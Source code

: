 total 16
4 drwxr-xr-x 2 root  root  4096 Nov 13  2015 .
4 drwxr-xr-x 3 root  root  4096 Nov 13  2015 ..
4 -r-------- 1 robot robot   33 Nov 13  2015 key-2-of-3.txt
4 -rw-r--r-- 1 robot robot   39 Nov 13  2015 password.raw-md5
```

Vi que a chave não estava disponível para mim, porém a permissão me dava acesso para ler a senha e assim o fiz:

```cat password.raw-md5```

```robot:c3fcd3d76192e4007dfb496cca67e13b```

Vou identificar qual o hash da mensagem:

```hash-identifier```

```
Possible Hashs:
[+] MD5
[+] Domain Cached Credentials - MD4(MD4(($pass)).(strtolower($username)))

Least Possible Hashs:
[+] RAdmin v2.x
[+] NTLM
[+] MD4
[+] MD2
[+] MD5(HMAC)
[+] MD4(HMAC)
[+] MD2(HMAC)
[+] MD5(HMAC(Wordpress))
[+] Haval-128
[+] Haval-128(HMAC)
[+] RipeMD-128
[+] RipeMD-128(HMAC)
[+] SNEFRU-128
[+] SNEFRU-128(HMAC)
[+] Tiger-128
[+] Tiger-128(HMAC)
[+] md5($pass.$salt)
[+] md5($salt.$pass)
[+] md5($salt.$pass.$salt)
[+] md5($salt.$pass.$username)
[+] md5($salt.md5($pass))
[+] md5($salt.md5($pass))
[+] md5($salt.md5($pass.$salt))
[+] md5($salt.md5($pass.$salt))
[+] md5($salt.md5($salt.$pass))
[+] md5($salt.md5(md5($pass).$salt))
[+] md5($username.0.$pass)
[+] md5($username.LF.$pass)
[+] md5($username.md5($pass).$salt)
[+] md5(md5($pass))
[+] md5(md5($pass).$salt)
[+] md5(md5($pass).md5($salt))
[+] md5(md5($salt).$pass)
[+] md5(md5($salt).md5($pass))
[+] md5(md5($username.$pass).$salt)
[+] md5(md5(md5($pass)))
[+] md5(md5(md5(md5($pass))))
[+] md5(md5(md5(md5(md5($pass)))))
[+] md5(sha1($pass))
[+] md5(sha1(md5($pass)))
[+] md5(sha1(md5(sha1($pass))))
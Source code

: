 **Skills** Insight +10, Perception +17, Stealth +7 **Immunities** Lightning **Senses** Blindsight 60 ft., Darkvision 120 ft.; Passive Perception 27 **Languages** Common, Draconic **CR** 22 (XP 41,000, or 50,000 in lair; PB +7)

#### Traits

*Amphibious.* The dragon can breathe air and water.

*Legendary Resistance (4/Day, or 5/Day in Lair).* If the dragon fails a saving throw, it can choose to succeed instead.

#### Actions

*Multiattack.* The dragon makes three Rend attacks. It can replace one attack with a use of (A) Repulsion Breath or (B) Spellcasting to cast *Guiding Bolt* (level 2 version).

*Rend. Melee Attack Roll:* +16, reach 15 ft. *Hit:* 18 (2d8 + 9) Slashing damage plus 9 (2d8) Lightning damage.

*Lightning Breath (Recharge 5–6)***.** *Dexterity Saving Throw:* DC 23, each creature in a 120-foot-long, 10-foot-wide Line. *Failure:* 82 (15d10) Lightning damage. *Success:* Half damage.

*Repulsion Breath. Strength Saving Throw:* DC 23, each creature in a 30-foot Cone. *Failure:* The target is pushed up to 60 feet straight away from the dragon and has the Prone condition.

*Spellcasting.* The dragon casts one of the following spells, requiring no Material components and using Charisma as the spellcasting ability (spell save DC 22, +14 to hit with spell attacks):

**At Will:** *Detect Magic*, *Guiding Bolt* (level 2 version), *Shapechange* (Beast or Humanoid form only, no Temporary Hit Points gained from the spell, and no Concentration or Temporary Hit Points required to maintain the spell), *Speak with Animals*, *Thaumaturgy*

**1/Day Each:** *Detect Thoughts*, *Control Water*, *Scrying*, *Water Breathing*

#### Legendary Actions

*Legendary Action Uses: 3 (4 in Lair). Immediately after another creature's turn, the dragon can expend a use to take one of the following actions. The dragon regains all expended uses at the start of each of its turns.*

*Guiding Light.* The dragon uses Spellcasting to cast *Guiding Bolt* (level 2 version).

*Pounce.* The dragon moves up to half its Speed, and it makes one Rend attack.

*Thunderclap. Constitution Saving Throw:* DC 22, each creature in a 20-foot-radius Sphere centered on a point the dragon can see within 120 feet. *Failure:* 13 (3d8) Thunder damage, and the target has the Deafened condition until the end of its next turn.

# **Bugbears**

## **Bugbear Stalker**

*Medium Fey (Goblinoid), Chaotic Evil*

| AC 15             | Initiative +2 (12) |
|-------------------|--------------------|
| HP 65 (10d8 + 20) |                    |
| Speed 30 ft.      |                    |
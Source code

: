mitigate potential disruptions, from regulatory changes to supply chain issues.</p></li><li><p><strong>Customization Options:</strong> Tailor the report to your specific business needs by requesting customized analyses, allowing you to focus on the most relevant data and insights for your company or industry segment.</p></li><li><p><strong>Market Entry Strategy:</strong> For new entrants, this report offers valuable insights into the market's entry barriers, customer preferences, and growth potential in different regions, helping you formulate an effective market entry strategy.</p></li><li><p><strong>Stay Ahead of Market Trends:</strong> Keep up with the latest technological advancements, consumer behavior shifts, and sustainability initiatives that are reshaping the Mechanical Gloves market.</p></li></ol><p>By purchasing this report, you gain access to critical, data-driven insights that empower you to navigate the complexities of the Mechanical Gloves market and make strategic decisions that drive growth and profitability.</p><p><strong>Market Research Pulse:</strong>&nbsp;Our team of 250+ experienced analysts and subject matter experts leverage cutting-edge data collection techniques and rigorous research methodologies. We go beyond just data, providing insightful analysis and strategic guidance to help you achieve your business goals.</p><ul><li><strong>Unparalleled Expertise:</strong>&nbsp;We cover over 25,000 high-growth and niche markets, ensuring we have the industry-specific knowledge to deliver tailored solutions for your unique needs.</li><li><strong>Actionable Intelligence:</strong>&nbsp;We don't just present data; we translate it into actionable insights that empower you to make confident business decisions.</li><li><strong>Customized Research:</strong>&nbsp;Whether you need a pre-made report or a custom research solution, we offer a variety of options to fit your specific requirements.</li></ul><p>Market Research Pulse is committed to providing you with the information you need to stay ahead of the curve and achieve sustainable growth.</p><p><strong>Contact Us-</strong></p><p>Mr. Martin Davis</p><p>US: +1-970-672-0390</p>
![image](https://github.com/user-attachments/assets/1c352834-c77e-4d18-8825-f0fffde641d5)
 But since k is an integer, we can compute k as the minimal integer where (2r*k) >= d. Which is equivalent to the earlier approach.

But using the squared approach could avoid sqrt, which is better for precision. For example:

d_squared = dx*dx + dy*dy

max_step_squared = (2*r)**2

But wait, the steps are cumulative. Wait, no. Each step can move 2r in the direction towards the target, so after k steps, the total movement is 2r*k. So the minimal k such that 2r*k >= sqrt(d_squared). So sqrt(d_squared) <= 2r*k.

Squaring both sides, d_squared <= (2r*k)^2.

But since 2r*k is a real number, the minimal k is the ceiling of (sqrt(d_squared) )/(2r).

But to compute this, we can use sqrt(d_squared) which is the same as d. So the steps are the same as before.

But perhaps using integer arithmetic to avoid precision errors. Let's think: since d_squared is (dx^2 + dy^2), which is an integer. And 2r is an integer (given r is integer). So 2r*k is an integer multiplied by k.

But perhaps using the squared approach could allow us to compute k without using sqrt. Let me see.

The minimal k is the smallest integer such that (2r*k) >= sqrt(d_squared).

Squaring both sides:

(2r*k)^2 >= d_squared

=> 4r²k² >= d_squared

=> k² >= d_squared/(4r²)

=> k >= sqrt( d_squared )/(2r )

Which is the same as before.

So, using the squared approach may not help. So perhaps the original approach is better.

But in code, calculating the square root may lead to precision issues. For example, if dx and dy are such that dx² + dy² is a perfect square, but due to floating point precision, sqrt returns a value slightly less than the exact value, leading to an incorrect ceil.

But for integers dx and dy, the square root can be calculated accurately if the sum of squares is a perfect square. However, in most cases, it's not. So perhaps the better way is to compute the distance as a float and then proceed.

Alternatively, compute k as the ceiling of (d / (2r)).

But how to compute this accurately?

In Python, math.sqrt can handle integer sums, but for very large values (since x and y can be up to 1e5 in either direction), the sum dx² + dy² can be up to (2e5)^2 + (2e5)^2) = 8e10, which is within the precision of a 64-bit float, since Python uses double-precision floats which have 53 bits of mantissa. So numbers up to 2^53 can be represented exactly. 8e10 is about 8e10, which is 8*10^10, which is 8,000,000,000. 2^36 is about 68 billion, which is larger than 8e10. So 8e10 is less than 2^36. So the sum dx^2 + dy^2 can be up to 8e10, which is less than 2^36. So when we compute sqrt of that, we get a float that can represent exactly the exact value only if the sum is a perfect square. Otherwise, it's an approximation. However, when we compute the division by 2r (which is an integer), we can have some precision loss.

::::::::::

• **Exercise goal**
Look through the data above. Copy every line with the string "Squaring" in it.

• **Expected answer**
Squaring both sides, d_squared <= (2r*k)^2.
Squaring both sides:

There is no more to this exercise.